On Thursday, Democratic senator Dianne Feinstein scoffed at the notion Democrats would nuke the filibuster:
Asked Feinstein if a 1/6 filibuster would motivate her to abolish the rule:
"I don't see us abolishing the 60-vote threshold. I don't."
Would she vote to nix?
"This is the first time I've heard it. No one has proposed it. No one has talked to me about it. So it's a non-issue."
— Sahil Kapur (@sahilkapur) May 27, 2021
Feinstein’s comment surprised some reporters because the California senator had released a written statement on the night of Friday, March 19 in which the senator said she was “open to changing the way the Senate filibuster rules are used.”
The March 19 Feinstein press release came hours after National Review had reported that Feinstein, when asked if she still supports the 60-vote threshold for legislation, said: “I do right now, yes.”
“The Senate is an institution, and this is part of that institution,” Feinstein said of the filibuster. Asked if there was anything Senate Republicans could do to get Feinstein to change the rule to 51 votes, she told me: “I haven’t gone that far in my thinking, because I just know that votes aren’t there to do it.”

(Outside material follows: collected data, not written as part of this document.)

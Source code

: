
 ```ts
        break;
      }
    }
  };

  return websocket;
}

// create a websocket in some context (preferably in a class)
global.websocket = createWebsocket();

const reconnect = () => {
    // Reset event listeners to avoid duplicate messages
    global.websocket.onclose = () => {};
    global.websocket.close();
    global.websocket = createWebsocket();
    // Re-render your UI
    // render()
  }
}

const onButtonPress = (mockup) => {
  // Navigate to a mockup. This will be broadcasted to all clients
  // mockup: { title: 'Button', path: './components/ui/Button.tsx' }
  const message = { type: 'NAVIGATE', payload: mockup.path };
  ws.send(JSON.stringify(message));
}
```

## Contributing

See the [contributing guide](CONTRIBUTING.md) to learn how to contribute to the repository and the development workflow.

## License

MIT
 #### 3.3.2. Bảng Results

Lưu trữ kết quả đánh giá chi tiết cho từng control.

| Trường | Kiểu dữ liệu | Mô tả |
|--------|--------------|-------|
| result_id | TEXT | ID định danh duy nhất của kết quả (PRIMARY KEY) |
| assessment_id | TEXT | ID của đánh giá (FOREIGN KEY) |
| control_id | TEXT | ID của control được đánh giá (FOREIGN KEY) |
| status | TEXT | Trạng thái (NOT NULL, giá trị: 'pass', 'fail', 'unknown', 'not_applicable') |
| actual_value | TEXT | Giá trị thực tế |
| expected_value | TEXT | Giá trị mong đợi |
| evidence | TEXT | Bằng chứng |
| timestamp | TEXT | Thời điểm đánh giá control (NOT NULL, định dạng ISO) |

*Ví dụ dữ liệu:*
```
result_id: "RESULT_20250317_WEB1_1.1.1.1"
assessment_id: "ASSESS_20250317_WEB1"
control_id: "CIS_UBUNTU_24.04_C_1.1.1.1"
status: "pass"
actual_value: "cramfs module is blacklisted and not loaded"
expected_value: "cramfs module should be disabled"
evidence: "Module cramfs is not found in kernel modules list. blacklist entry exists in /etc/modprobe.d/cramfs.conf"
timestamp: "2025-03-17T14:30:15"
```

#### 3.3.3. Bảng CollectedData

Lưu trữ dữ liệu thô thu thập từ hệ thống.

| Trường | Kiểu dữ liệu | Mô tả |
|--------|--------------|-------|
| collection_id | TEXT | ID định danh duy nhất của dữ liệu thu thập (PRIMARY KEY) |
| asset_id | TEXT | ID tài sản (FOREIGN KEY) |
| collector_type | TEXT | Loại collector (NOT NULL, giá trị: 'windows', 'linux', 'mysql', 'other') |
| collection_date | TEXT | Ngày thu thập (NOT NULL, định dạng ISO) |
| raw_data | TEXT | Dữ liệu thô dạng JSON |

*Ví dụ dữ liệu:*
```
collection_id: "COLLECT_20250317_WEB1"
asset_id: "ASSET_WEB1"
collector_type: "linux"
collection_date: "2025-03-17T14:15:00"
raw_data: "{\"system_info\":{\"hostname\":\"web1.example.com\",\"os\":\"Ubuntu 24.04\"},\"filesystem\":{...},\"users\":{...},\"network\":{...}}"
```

As a matter of tone and emphasis, the difference between Feinstein’s own comments and the Feinstein statement released by her staff was striking, but there wasn’t much of a substantive difference. As I noted back in March, “the statement released Friday night by [Feinstein’s] staff seems more like an attempt to placate progressive activists than an outright abandonment of her position.”